Please share what sparked the idea of writing Swallow and how long did it take to complete this mammoth story about a real figure in Australian history?

Roughly six years ago, an article about Swallow popped up online – news about Nick Russell’s discoveries in Japan, relating to the Cyprus mutiny and William Swallow. An Australian Pirate? I’d never heard of him before, and I fell down a rabbit-hole reading everything there was to know about him! I was captivated by the type of person he must have been, the dangerous and insane feats of escape he pulled-off, and the heartbreakingly romantic reasons why he did what he did.

It was shocking to learn that there wasn’t any fiction based on him! I wanted to know more about him—asking myself—what makes a man like that tick?  A very dangerous question for a writer to ask themselves. Once I fell down that slippery slope … the only way to get to know him better was to write him.

Describe William in a couple paragraphs: his vices and virtues. He was a man of many contradictions. Also, feel free to share any information on the people that mattered to him and how they helped/hindered his path to freedom or adventure.

I think what makes William such a great character is that he is simultaneously the sum of many different traits, both good and ill. He is brave; clever but not wise; a dreamer who refuses to be crushed by the systems of oppression he faces in his time and place; a rebel against authority.

He’s a romantic fool: to live to love is to be so full of life, and yet he always seems on the brink of death. That is a fun dramatic tension to play with as a writer. He is a maker of his own problems. But is someone to solve situations with words, not violence. As a result, we know he must have been charismatic; his black humour is easy to tease from his dire circumstances. He is resourceful, but prone to temptation—how else to explain how he keeps making the same mistakes?

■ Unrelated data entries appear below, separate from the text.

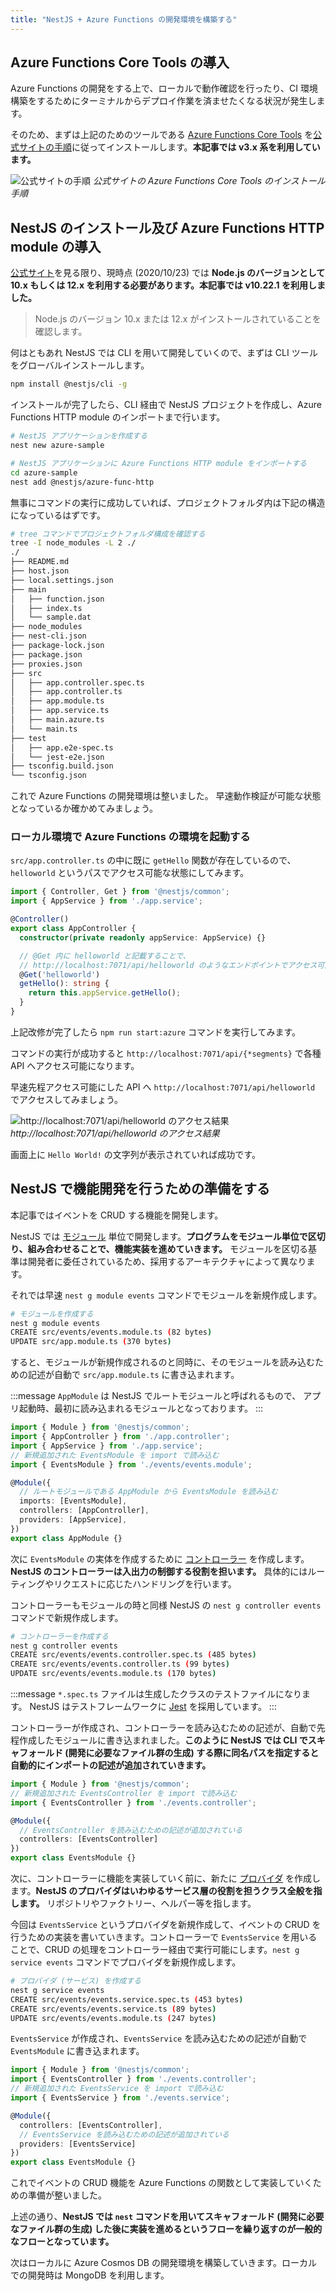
 ```yaml
---
title: "NestJS + Azure Functions の開発環境を構築する"
---
```


## Azure Functions Core Tools の導入

Azure Functions の開発をする上で、ローカルで動作確認を行ったり、CI 環境構築をするためにターミナルからデプロイ作業を済ませたくなる状況が発生します。

そのため、まずは上記のためのツールである [Azure Functions Core Tools](https://github.com/Azure/azure-functions-core-tools) を[公式サイトの手順](https://docs.microsoft.com/ja-jp/azure/azure-functions/functions-run-local?tabs=macos%2Ccsharp%2Cbash#v2)に従ってインストールします。__本記事では v3.x 系を利用しています。__

![公式サイトの手順](https://i.gyazo.com/96063b5c81bdc323174440c7b2709eb1.png)
*公式サイトの Azure Functions Core Tools のインストール手順*
## NestJS のインストール及び Azure Functions HTTP module の導入

[公式サイト](https://docs.microsoft.com/ja-jp/azure/azure-functions/durable/quickstart-js-vscode)を見る限り、現時点 (2020/10/23) では __Node.js のバージョンとして 10.x もしくは 12.x を利用する必要があります。本記事では v10.22.1 を利用しました。__

> Node.js のバージョン 10.x または 12.x がインストールされていることを確認します。

何はともあれ NestJS では CLI を用いて開発していくので、まずは CLI ツールをグローバルインストールします。

```bash
npm install @nestjs/cli -g
```

インストールが完了したら、CLI 経由で NestJS プロジェクトを作成し、Azure Functions HTTP module のインポートまで行います。

```bash
# NestJS アプリケーションを作成する
nest new azure-sample

# NestJS アプリケーションに Azure Functions HTTP module をインポートする
cd azure-sample
nest add @nestjs/azure-func-http
```

無事にコマンドの実行に成功していれば、プロジェクトフォルダ内は下記の構造になっているはずです。

```bash
# tree コマンドでプロジェクトフォルダ構成を確認する
tree -I node_modules -L 2 ./
./
├── README.md
├── host.json
├── local.settings.json
├── main
│   ├── function.json
│   ├── index.ts
│   └── sample.dat
├── node_modules
├── nest-cli.json
├── package-lock.json
├── package.json
├── proxies.json
├── src
│   ├── app.controller.spec.ts
│   ├── app.controller.ts
│   ├── app.module.ts
│   ├── app.service.ts
│   ├── main.azure.ts
│   └── main.ts
├── test
│   ├── app.e2e-spec.ts
│   └── jest-e2e.json
├── tsconfig.build.json
└── tsconfig.json
```

これで Azure Functions の開発環境は整いました。
早速動作検証が可能な状態となっているか確かめてみましょう。

### ローカル環境で Azure Functions の環境を起動する

`src/app.controller.ts` の中に既に `getHello` 関数が存在しているので、`helloworld` というパスでアクセス可能な状態にしてみます。

```typescript:src/app.controller.ts
import { Controller, Get } from '@nestjs/common';
import { AppService } from './app.service';

@Controller()
export class AppController {
  constructor(private readonly appService: AppService) {}

  // @Get 内に helloworld と記載することで、
  // http://localhost:7071/api/helloworld のようなエンドポイントでアクセス可能になる
  @Get('helloworld')
  getHello(): string {
    return this.appService.getHello();
  }
}
```

上記改修が完了したら `npm run start:azure` コマンドを実行してみます。

コマンドの実行が成功すると `http://localhost:7071/api/{*segments}` で各種 API へアクセス可能になります。

早速先程アクセス可能にした API へ `http://localhost:7071/api/helloworld` でアクセスしてみましょう。

![http://localhost:7071/api/helloworld のアクセス結果](https://i.gyazo.com/e1146e67fcc4c0d0fec133660f8d4702.png)
*http://localhost:7071/api/helloworld のアクセス結果*

画面上に `Hello World!` の文字列が表示されていれば成功です。

## NestJS で機能開発を行うための準備をする

本記事ではイベントを CRUD する機能を開発します。

NestJS では [モジュール](https://docs.nestjs.com/modules) 単位で開発します。**プログラムをモジュール単位で区切り、組み合わせることで、機能実装を進めていきます。** モジュールを区切る基準は開発者に委任されているため、採用するアーキテクチャによって異なります。

それでは早速 `nest g module events` コマンドでモジュールを新規作成します。

```bash
# モジュールを作成する
nest g module events
CREATE src/events/events.module.ts (82 bytes)
UPDATE src/app.module.ts (370 bytes)
```

すると、モジュールが新規作成されるのと同時に、そのモジュールを読み込むための記述が自動で `src/app.module.ts` に書き込まれます。

:::message
`AppModule` は NestJS でルートモジュールと呼ばれるもので、
アプリ起動時、最初に読み込まれるモジュールとなっております。
:::

```typescript:src/app.module.ts
import { Module } from '@nestjs/common';
import { AppController } from './app.controller';
import { AppService } from './app.service';
// 新規追加された EventsModule を import で読み込む
import { EventsModule } from './events/events.module';

@Module({
  // ルートモジュールである AppModule から EventsModule を読み込む
  imports: [EventsModule],
  controllers: [AppController],
  providers: [AppService],
})
export class AppModule {}
```

次に `EventsModule` の実体を作成するために [コントローラー](https://docs.nestjs.com/controllers) を作成します。**NestJS のコントローラーは入出力の制御する役割を担います。** 具体的にはルーティングやリクエストに応じたハンドリングを行います。

コントローラーもモジュールの時と同様 NestJS の `nest g controller events` コマンドで新規作成します。

```bash
# コントローラーを作成する
nest g controller events
CREATE src/events/events.controller.spec.ts (485 bytes)
CREATE src/events/events.controller.ts (99 bytes)
UPDATE src/events/events.module.ts (170 bytes)
```

:::message
`*.spec.ts` ファイルは生成したクラスのテストファイルになります。
NestJS はテストフレームワークに [Jest](https://github.com/facebook/jest) を採用しています。
:::

コントローラーが作成され、コントローラーを読み込むための記述が、自動で先程作成したモジュールに書き込まれました。**このように NestJS では CLI でスキャフォールド (開発に必要なファイル群の生成) する際に同名パスを指定すると自動的にインポートの記述が追加されていきます。**

```typescript:src/events/events.module.ts
import { Module } from '@nestjs/common';
// 新規追加された EventsController を import で読み込む
import { EventsController } from './events.controller';

@Module({
  // EventsController を読み込むための記述が追加されている
  controllers: [EventsController]
})
export class EventsModule {}
```

次に、コントローラーに機能を実装していく前に、新たに [プロバイダ](https://docs.nestjs.com/providers) を作成します。**NestJS のプロバイダはいわゆるサービス層の役割を担うクラス全般を指します。** リポジトリやファクトリー、ヘルパー等を指します。

今回は `EventsService` というプロバイダを新規作成して、イベントの CRUD を行うための実装を書いていきます。コントローラーで `EventsService` を用いることで、CRUD の処理をコントローラー経由で実行可能にします。`nest g service events` コマンドでプロバイダを新規作成します。

```bash
# プロバイダ (サービス) を作成する
nest g service events
CREATE src/events/events.service.spec.ts (453 bytes)
CREATE src/events/events.service.ts (89 bytes)
UPDATE src/events/events.module.ts (247 bytes)
```

`EventsService` が作成され、`EventsService` を読み込むための記述が自動で `EventsModule` に書き込まれます。

```typescript:src/events/events.module.ts
import { Module } from '@nestjs/common';
import { EventsController } from './events.controller';
// 新規追加された EventsService を import で読み込む
import { EventsService } from './events.service';

@Module({
  controllers: [EventsController],
  // EventsService を読み込むための記述が追加されている
  providers: [EventsService]
})
export class EventsModule {}
```

これでイベントの CRUD 機能を Azure Functions の関数として実装していくための準備が整いました。

上述の通り、**NestJS では `nest` コマンドを用いてスキャフォールド (開発に必要なファイル群の生成) した後に実装を進めるというフローを繰り返すのが一般的なフローとなっています。**

次はローカルに Azure Cosmos DB の開発環境を構築していきます。ローカルでの開発時は MongoDB を利用します。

Were there any difficulties in gathering research for Swallow? What became your favourite source? How much (percentage) of your story is fact and how much was left to your imagination to fill in the gaps of missing historical details?

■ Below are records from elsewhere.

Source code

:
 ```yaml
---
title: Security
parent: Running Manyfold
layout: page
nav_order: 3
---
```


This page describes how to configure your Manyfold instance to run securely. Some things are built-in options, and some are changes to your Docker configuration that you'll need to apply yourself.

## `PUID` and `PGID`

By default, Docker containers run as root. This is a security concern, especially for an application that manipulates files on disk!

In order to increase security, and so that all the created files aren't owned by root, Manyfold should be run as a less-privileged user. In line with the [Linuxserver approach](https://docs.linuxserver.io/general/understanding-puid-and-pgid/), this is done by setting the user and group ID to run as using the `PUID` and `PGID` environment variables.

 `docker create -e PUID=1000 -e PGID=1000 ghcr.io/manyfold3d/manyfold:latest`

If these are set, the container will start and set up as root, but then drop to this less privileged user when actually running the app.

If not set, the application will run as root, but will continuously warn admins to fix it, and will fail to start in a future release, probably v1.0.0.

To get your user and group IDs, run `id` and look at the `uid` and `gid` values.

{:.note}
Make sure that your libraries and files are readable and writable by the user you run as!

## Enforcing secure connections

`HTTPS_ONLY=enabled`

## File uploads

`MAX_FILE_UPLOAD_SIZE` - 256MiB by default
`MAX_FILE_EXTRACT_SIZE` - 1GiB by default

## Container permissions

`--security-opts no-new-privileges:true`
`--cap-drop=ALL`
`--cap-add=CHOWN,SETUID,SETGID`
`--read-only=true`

My goal from the beginning was to be as true to history as possible, only tweaking for narrative pace and tension when absolutely necessary.  

Warwick Hirst’s The Man Who Stole the Cyprus has become my bible. When I first began researching, I reached out to Warwick and he generously sent me photocopies of all the newspaper clipping and court transcripts he’d collected. I have this beautiful orange folder I still go back and flick through to look up details. Reading through his research helped create my timeline of events – what William did and when. This timeline, I then draped over the rise and fall of story structure, finding the high and low moments to tease out. If there wasn’t a low moment in quite the right spot, or I was missing a ‘trigger’ to shape William’s emotional arc, I would ‘create’ into those gaps.

William’s interiority is truly where the inventing happens: we can know what he did, but history can’t tell us why. We can only speculate. To work out what pushes someone to those extremes. Those pushes become the plot! If we know something to be true – Wiliam definitely did this – I will go out of my way to massage it into the story one way or another. The challenge is making it all work and feel effortless – reverse-engineer it into a character driven story. So it reads as if its William making these choices, not history.

Did you take any expeditions or Odysseys of your own to get a sense of William’s life and times? If so, please share how it impacted your writing of Swallow.

I started writing during lockdown. As a result, while writing the early drafts, I wasn’t able to get myself to Tasmania and re-trace William’s steps. I was finally able to travel there in early 2024, before the final submission of the manuscript to my publisher.

I jumped in the water both at Recherche Bay – the site of the Cyprus mutiny – and stayed several days at Pirate’s Bay, named after William and John’s piratical seizure of the Seaflower sloop. Swimming in Pirate’s Bay is a dearly cherished memory – all the sensory details of those experiences, the colours, the smells, the texture of the sand, water, air, trees – I put all the details into the final draft. Hobart, too, features at the start of the book, and the way Hobart is today, it’s still quite easy to imagine how it used to be in the 1800s.

Port Arthur doesn’t feature in the series until the third and final book, but I travelled there to give my wishes to William. He’s buried on the Isle of the Dead, and I was sure to leave him flowers.

In preparation for the second book, I have recently returned from Japan – visiting Mugi, Tokushima, and Teba Island. I met with local researchers, and even spoke to a descendent of one of the real-life Samurai who met William and his crew – this Samurai will appear as a character in the sequel. There is even a Pirate’s café and hostel on Teba Island, named after William and the Cyprus!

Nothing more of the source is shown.